» **DIRECTIONS**:
Scan the material for the word "HttpsProxyAgent", and copy each line where it shows up.

—————

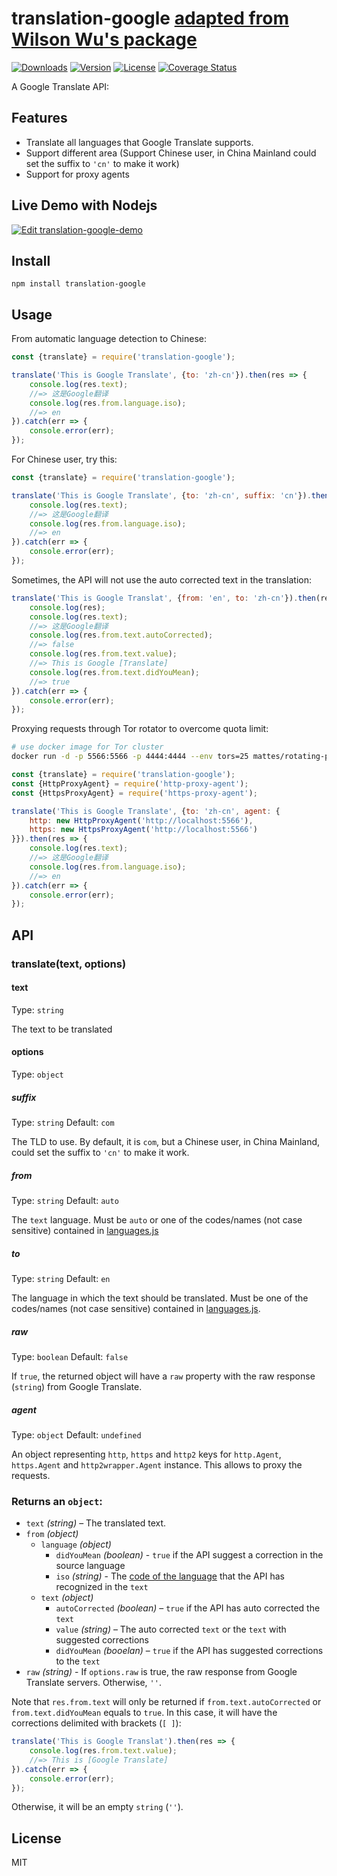 # translation-google [adapted from Wilson Wu's package](https://github.com/wilsonwu/translation-google)
<a href="https://www.npmjs.com/package/@paiva/translation-google"><img src="https://img.shields.io/npm/dt/@paiva/translation-google.svg" alt="Downloads"></a>
<a href="https://www.npmjs.com/package/@paiva/translation-google"><img src="https://img.shields.io/npm/v/@paiva/translation-google.svg" alt="Version"></a>
<a href="https://www.npmjs.com/package/@paiva/translation-google"><img src="https://img.shields.io/npm/l/@paiva/translation-google.svg" alt="License"></a>
[![Coverage Status](https://coveralls.io/repos/github/josepaiva94/translation-google/badge.svg?branch=master)](https://coveralls.io/github/josepaiva94/translation-google?branch=master)

A Google Translate API:

## Features 

- Translate all languages that Google Translate supports.
- Support different area (Support Chinese user, in China Mainland could set the suffix to `'cn'` to make it work)
- Support for proxy agents

## Live Demo with Nodejs
[![Edit translation-google-demo](https://codesandbox.io/static/img/play-codesandbox.svg)](https://codesandbox.io/s/paiva-translation-google-demo-137ds)

## Install 

```
npm install translation-google
```

## Usage

From automatic language detection to Chinese:

``` js
const {translate} = require('translation-google');

translate('This is Google Translate', {to: 'zh-cn'}).then(res => {
    console.log(res.text);
    //=> 这是Google翻译
    console.log(res.from.language.iso);
    //=> en
}).catch(err => {
    console.error(err);
});
```

For Chinese user, try this:

``` js
const {translate} = require('translation-google');

translate('This is Google Translate', {to: 'zh-cn', suffix: 'cn'}).then(res => {
    console.log(res.text);
    //=> 这是Google翻译
    console.log(res.from.language.iso);
    //=> en
}).catch(err => {
    console.error(err);
});
```

Sometimes, the API will not use the auto corrected text in the translation:

``` js
translate('This is Google Translat', {from: 'en', to: 'zh-cn'}).then(res => {
    console.log(res);
    console.log(res.text);
    //=> 这是Google翻译
    console.log(res.from.text.autoCorrected);
    //=> false
    console.log(res.from.text.value);
    //=> This is Google [Translate]
    console.log(res.from.text.didYouMean);
    //=> true
}).catch(err => {
    console.error(err);
});
```

Proxying requests through Tor rotator to overcome quota limit:

``` bash
# use docker image for Tor cluster
docker run -d -p 5566:5566 -p 4444:4444 --env tors=25 mattes/rotating-proxy
```

``` js
const {translate} = require('translation-google');
const {HttpProxyAgent} = require('http-proxy-agent');
const {HttpsProxyAgent} = require('https-proxy-agent');

translate('This is Google Translate', {to: 'zh-cn', agent: {
    http: new HttpProxyAgent('http://localhost:5566'),
    https: new HttpsProxyAgent('http://localhost:5566')
}}).then(res => {
    console.log(res.text);
    //=> 这是Google翻译
    console.log(res.from.language.iso);
    //=> en
}).catch(err => {
    console.error(err);
});
```

## API

### translate(text, options)

#### text

Type: `string`

The text to be translated

#### options

Type: `object`

##### suffix

Type: `string` Default: `com`

The TLD to use. By default, it is `com`, but a Chinese user, in China Mainland, could set the suffix to `'cn'` to make it work.

##### from

Type: `string` Default: `auto`

The `text` language. Must be `auto` or one of the codes/names (not case sensitive) contained in [languages.js](https://github.com/matheuss/google-translate-api/blob/master/languages.js)

##### to

Type: `string` Default: `en`

The language in which the text should be translated. Must be one of the codes/names (not case sensitive) contained in [languages.js](https://github.com/matheuss/google-translate-api/blob/master/languages.js).

##### raw

Type: `boolean` Default: `false`

If `true`, the returned object will have a `raw` property with the raw response (`string`) from Google Translate.

##### agent

Type: `object` Default: `undefined`

An object representing `http`, `https` and `http2` keys for `http.Agent`, `https.Agent` and `http2wrapper.Agent` instance. This allows to proxy the requests.

### Returns an `object`:

- `text` *(string)* – The translated text.
- `from` *(object)*
  - `language` *(object)*
    - `didYouMean` *(boolean)* - `true` if the API suggest a correction in the source language
    - `iso` *(string)* - The [code of the language](https://github.com/matheuss/google-translate-api/blob/master/languages.js) that the API has recognized in the `text`
  - `text` *(object)*
    - `autoCorrected` *(boolean)* – `true` if the API has auto corrected the `text`
    - `value` *(string)* – The auto corrected `text` or the `text` with suggested corrections
    - `didYouMean` *(booelan)* – `true` if the API has suggested corrections to the `text`
- `raw` *(string)* - If `options.raw` is true, the raw response from Google Translate servers. Otherwise, `''`.

Note that `res.from.text` will only be returned if `from.text.autoCorrected` or `from.text.didYouMean` equals to `true`. In this case, it will have the corrections delimited with brackets (`[ ]`):

``` js
translate('This is Google Translat').then(res => {
    console.log(res.from.text.value);
    //=> This is [Google Translate]
}).catch(err => {
    console.error(err);
});
```
Otherwise, it will be an empty `string` (`''`).

## License

MIT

—————

» **ANSWER SPACE**:
const {HttpsProxyAgent} = require('https-proxy-agent');
    https: new HttpsProxyAgent('http://localhost:5566')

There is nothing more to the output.